Paying Off Credit Card Debt Fast
‘Overwhelming’ and ‘hopeless’ are commonly used words to describe the emotion that bubbles up when staring at maxed-out credit card balances. Sure, allow yourself to wallow in self-pity for a few minutes. Get it out of your system. Go on, get it over with. Because after your pity party, you will vow to be stronger financially, and feel empowered to never let this happen again. Ready to do something about it?
Good. Read on.
There are several things you can do to help yourself. The more strategies you put to work, the faster you will pay off your credit card debt. And faster than you thought possible. Be honest with yourself and choose the best options for your particular situation, even if they seem hard.
- Tally it up. You can’t begin until you know what beast you must slay. Gather intel on each credit card- interest rates, promo ending dates, total balances. All of it.
- Option A: Start with chipping away at the credit cards with the highest interest rate first. The higher the interest, the more that debt is costing you. Short circuit the interest debt by going hard after the most expensive debt. This approach will save you more money in the long run. While this strategy makes mathematical sense, it could take longer to see the fruits of your labor depending on the amounts owed. Mentally it may be harder to chip away at larger balances and not see the quicker win from a “paid off status” until down the road. While it doesn’t *actually* take longer, it may feel like it. When you finish paying off a debt, roll that minimum payment you no longer need to pay into your next debt you plan to attack.
- Option B: Choose the cards with the smallest balances and pay them off first. Choosing this option will give you the psychological boost missing from option A. Each time a card is paid in full, you will see visible results, spurring you to victory and creating more momentum forward.
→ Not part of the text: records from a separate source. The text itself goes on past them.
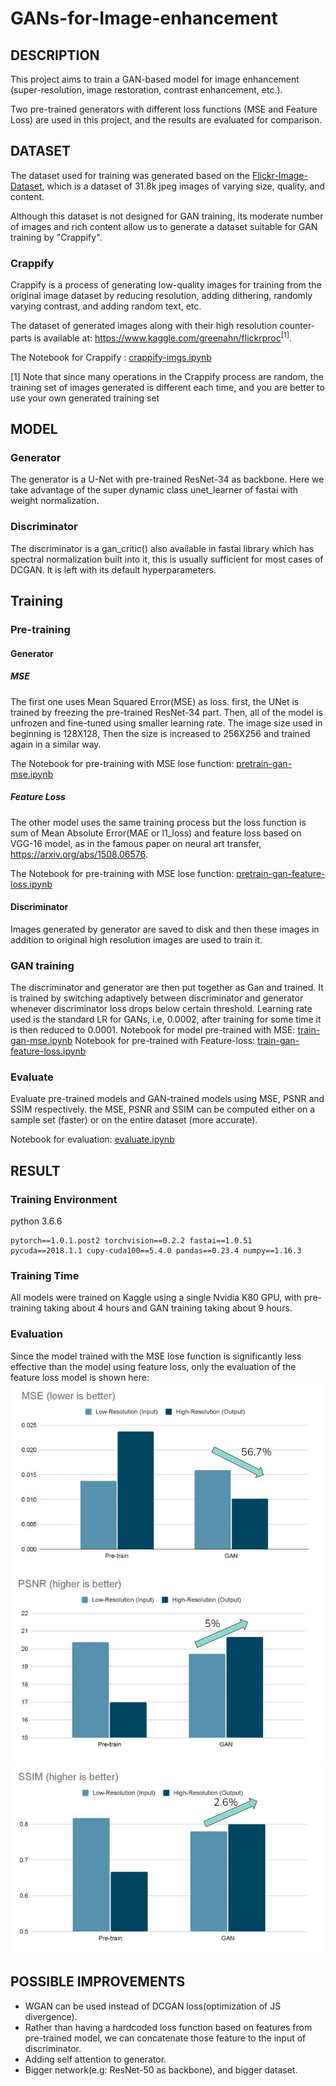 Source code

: # GANs-for-Image-enhancement

## DESCRIPTION

This project aims to train a GAN-based model for image enhancement (super-resolution, image restoration, contrast enhancement, etc.).

Two pre-trained generators with different loss functions (MSE and Feature Loss) are used in this project, and the results are evaluated for comparison.

## DATASET

The dataset used for training was generated based on the [Flickr-Image-Dataset](https://www.kaggle.com/hsankesara/flickr-image-dataset), which is a dataset of 31.8k jpeg images of varying size, quality, and content.

Although this dataset is not designed for GAN training, its moderate number of images and rich content allow us to generate a dataset suitable for GAN training by "Crappify".

### Crappify

Crappify is a process of generating low-quality images for training from the original image dataset by reducing resolution, adding dithering, randomly varying contrast, and adding random text, etc.

The dataset of generated images along with their high resolution counter-parts is available at: <https://www.kaggle.com/greenahn/flickrproc><sup>[1]</sup>.

The Notebook for Crappify : [crappify-imgs.ipynb](#TODO)

[1] Note that since many operations in the Crappify process are random, the training set of images generated is different each time, and you are better to use your own generated training set

## MODEL

### Generator

The generator is a U-Net with pre-trained ResNet-34 as backbone. Here we take advantage of the super dynamic class unet_learner of fastai with weight normalization.

### Discriminator

The discriminator is a gan_critic() also available in fastai library which has spectral normalization built into it, this is usually sufficient for most cases of DCGAN. It is left with its default hyperparameters.

## Training

### Pre-training

#### Generator

##### MSE

The first one uses Mean Squared Error(MSE) as loss. first, the UNet is trained by freezing the pre-trained ResNet-34 part. Then, all of the model is unfrozen and fine-tuned using smaller learning rate. The image size used in beginning is 128X128, Then the size is increased to 256X256 and trained again in a similar way.

The Notebook for pre-training with MSE lose function: [pretrain-gan-mse.ipynb](#TODO)

##### Feature Loss

The other model uses the same training process but the loss function is sum of Mean Absolute Error(MAE or l1_loss) and feature loss based on VGG-16 model, as in the famous paper on neural art transfer, <https://arxiv.org/abs/1508.06576>.

The Notebook for pre-training with MSE lose function: [pretrain-gan-feature-loss.ipynb](#TODO)

#### Discriminator

Images generated by generator are saved to disk and then these images in addition to original high resolution images are used to train it.

### GAN training

The discriminator and generator are then put together as Gan and trained.
It is trained by switching adaptively between discriminator and generator whenever discriminator loss drops below certain threshold.
Learning rate used is the standard LR for GANs, i.e, 0.0002, after training for some time it is then reduced to 0.0001.
Notebook for model pre-trained with MSE: [train-gan-mse.ipynb](#TODO)
Notebook for pre-trained with Feature-loss: [train-gan-feature-loss.ipynb](#TODO)

### Evaluate

Evaluate pre-trained models and GAN-trained models using MSE, PSNR and SSIM respectively. the MSE, PSNR and SSIM can be computed either on a sample set (faster) or on the entire dataset (more accurate).

Notebook for evaluation: [evaluate.ipynb](#TODO)

## RESULT

### Training Environment

python 3.6.6

```shell
pytorch==1.0.1.post2 torchvision==0.2.2 fastai==1.0.51 pycuda==2018.1.1 cupy-cuda100==5.4.0 pandas==0.23.4 numpy==1.16.3
```

### Training Time

All models were trained on Kaggle using a single Nvidia K80 GPU, with pre-training taking about 4 hours and GAN training taking about 9 hours.

### Evaluation

Since the model trained with the MSE lose function is significantly less effective than the model using feature loss, only the evaluation of the feature loss model is shown here:
![MSE](https://github.com/isep-EoT-12/GAN-Image-Enhancement/blob/master/Result/MSE.jpg?raw=true)
![PSNR](https://github.com/isep-EoT-12/GAN-Image-Enhancement/blob/master/Result/PSNR.jpg?raw=true)
![SSIM](https://github.com/isep-EoT-12/GAN-Image-Enhancement/blob/master/Result/SSIM.jpg?raw=true)

## POSSIBLE IMPROVEMENTS

-   WGAN can be used instead of DCGAN loss(optimization of JS divergence).
-   Rather than having a hardcoded loss function based on features from pre-trained model, we can concatenate those feature to the input of discriminator.
-   Adding self attention to generator.
-   Bigger network(e.g: ResNet-50 as backbone), and bigger dataset.
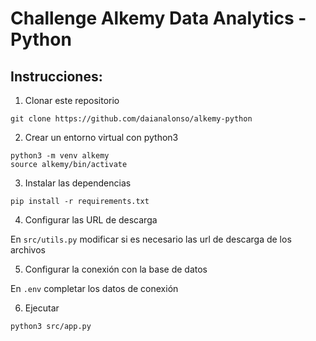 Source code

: # Challenge Alkemy Data Analytics - Python 

## Instrucciones: 

1. Clonar este repositorio 

```
git clone https://github.com/daianalonso/alkemy-python
```

2. Crear un entorno virtual con python3

```
python3 -m venv alkemy
source alkemy/bin/activate
```

3. Instalar las dependencias

```
pip install -r requirements.txt
```
4. Configurar las URL de descarga

En `src/utils.py` modificar si es necesario las url de descarga de los archivos

5. Configurar la conexión con la base de datos

En `.env` completar los datos de conexión

6. Ejecutar 

```
python3 src/app.py
```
This strategy might have you paying off cards with higher interest rates last, depending on the amounts owed. While this isn’t always the most financially savvy route, it can give you a desperately needed mental boost. And if you are on your a-game mentally and actually making progress, it is a clear winner over not paying off debt at all. Again, when you finish paying off a debt, roll that minimum payment you no longer need to pay into your next debt you plan to attack.
- Option C: Depending on your credit rate, you can see about transferring the balances of your current credit cards to lower interest rate cards. You could also take out a personal loan with a better rate than your cards. Those with excellent credit can qualify for zero percent balance transfer introductory offers on some credit card balances. This can save thousands of dollars. But again, beware. Many people unintentionally use this trick to run up the original credit card once again, adding to their debt. If you have unhealthy behaviors, this is a slippery slope. If you balance transfer, hide or cut up your original card as to not to tempt yourself to keep using it.
- Option D: Make more money and get crazy about paying off your debt. The more you make, the more you can throw at it. Think of side gigs you can do, like driving for Uber, or renting out a room in your house on Airbnb. Take a part-time job at the mall. Or sell unwanted stuff on eBay. You can boost your efforts by earning more money with a side gig AND shaving expenses. Double time. A decent side gig can net you hundreds of dollars a month, getting that debt paid off lickety-split. Just don’t spend the extra money you make and negate your efforts.
Figure out what’s best for you and get to work without wasting precious time. The longer you wait, the more you owe. When you get serious and intentional, you may uncover a stronger, more skilled version of yourself hiding deep underneath that pile of costly debt.